The 10 largest investments in Chinese fintech companies totaled more than $17.3 billion in H1 2018, accounting for 94.3 percent of the total capital invested in all fintech companies.
Chinese financial institutions have been actively directing their focus towards digitization efforts and encouraging transformation strategies. In addition, they are extending opportunities for B2B-focused fintech firms to facilitate innovative transformations in the banking sector. One company that fared particularly well was OneConnect, a financial technology platform provider for smaller banks and a subsidiary of Ping An. It successfully raised $650 million in Series A funding in February 2018, valuing the company at $7.4 billion in preparation for a $2 billion initial public offering (IPO). Its leading investors were IDG Capital and the SBI Group.

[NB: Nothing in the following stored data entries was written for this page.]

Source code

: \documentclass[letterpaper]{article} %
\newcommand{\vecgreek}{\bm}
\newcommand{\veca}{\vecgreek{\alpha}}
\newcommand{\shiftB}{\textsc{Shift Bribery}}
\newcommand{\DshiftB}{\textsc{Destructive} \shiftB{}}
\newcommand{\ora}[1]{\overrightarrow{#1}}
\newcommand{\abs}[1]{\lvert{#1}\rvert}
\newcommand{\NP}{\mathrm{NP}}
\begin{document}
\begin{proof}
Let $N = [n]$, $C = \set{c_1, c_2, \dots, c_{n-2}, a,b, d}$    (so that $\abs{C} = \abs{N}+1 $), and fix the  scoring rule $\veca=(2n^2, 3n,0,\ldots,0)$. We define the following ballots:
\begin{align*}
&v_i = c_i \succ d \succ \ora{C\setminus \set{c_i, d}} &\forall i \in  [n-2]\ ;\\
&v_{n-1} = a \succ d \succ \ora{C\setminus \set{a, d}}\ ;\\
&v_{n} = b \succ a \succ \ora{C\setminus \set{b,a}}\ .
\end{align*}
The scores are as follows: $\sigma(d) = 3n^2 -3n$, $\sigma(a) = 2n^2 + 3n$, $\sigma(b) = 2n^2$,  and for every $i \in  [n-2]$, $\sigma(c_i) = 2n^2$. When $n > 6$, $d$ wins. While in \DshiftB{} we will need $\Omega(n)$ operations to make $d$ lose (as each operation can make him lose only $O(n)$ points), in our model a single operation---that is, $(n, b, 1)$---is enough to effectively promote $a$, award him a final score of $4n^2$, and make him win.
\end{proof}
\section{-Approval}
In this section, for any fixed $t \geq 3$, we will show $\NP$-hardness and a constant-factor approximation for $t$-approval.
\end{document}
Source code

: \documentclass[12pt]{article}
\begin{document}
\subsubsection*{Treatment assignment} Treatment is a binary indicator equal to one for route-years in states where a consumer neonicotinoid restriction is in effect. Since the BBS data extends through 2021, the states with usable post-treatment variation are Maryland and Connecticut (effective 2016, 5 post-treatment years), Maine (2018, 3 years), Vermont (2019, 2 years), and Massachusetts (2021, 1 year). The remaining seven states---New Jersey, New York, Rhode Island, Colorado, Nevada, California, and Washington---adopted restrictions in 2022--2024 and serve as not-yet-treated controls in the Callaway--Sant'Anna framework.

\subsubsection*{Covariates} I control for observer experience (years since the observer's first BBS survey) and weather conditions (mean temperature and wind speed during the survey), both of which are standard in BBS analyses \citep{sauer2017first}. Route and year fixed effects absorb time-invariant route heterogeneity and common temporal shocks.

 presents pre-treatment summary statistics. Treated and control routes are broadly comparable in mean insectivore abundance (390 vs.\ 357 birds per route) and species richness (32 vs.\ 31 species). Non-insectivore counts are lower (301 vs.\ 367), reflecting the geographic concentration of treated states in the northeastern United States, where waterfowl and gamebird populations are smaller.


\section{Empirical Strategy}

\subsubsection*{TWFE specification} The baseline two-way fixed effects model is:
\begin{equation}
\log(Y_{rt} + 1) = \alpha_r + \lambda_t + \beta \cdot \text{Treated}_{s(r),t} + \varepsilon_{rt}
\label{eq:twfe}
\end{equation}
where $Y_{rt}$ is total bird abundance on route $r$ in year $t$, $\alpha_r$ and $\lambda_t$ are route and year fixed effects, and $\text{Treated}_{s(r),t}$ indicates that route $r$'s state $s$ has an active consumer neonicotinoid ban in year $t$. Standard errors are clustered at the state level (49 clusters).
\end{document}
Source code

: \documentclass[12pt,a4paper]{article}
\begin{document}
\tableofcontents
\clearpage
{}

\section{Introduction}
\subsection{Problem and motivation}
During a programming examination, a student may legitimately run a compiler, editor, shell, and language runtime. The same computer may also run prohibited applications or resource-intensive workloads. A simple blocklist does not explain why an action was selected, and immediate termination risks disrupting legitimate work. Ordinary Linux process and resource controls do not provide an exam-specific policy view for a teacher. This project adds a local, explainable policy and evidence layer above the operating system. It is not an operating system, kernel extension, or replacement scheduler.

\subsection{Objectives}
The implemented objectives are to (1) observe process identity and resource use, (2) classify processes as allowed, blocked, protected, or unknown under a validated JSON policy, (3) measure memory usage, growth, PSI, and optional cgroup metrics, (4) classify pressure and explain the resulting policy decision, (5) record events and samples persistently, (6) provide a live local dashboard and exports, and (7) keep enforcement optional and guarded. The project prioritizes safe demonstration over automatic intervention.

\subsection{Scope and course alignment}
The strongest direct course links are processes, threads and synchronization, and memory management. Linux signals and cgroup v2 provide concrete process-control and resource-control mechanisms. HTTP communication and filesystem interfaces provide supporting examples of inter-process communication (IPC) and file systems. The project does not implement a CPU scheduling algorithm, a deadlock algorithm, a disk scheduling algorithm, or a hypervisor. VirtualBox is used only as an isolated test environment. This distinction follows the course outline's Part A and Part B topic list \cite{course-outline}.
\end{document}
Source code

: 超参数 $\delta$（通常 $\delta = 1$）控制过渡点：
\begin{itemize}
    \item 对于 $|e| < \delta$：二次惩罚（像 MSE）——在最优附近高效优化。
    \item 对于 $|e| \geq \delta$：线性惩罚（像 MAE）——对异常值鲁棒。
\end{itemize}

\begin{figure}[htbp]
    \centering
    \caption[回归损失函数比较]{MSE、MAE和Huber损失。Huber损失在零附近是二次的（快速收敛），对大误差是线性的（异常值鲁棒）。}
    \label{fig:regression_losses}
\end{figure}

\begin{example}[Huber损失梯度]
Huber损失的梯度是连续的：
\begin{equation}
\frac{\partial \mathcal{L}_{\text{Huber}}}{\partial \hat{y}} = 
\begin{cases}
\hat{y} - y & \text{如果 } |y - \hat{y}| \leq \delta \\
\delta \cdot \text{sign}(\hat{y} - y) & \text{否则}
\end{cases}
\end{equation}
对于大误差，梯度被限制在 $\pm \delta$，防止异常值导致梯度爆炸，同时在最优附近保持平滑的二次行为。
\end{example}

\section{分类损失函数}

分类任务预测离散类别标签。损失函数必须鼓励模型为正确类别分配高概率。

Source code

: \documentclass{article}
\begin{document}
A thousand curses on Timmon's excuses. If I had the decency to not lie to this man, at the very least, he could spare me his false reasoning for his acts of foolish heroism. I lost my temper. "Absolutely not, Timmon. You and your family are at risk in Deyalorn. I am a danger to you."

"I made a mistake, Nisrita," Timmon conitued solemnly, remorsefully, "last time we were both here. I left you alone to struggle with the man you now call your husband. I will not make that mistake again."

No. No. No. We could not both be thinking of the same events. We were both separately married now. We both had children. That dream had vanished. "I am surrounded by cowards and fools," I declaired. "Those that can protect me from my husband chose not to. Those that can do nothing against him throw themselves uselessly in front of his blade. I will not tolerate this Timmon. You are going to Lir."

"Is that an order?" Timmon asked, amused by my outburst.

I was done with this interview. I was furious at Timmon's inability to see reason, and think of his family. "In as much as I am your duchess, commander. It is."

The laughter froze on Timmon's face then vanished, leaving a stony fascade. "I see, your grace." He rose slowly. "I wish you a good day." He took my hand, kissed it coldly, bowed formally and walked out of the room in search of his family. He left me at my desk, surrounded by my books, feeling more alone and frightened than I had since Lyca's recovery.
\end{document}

Separately, CGTZ, a Hangzhou-based online lending platform, received a $359.3 million Series D investment in a round led by Geo-Jade Petroleum. The company plans to allocate these funds towards expanding its network to enable the provision of rural financing solutions in China.
Larger Deal Sizes
Almost 50 percent of all fintech deals in China this year have been more than $100 million. On the flip side, the proportion of deals less than $25 million fell significantly, from three quarters of deals in 2014 to just more than half last year, declining even further to 29.6 percent in H1 2018. The share of transactions in the $50 million to $100 million bracket, meanwhile, dropped from 20.6 percent to 10.2 percent.
This was due to investors’ reluctance arising from stringent capital controls and the ambiguity around the prospects of increased regulation of the fintech industry by the Chinese central bank. “China implemented measures to manage outbound payments and investments in 2017 to shore up its foreign-exchange reserves,” the report said. Currency controls were, however, relaxed towards the end of 2017 in an effort to reverse capital flight.
Fintech investment in China by deal size, 2014-H1 2018 (as a percent of total number of deals)
Sector Poised for Continued Growth
The sizes of the deals in the fintech sector in China are increasing, which underscores the growing maturity of the sector, both on the part of companies that are growing in size and on the part of private equity and trade investors, who expect fintech to continue growing in China.
On the whole, the growing investment numbers suggest that the entire fintech ecosystem in China is growing rapidly. According to the report, “the future for fintech funding in China looks strong, given the increasing technology adoption rates and the scope for growth from serving the large under banked population in the country.” A case in point is Ping An, China’s largest insurer, which intends to invest upward of $15 billion over the next decade in innovative fintech technologies built on the back of artificial intelligence and blockchain.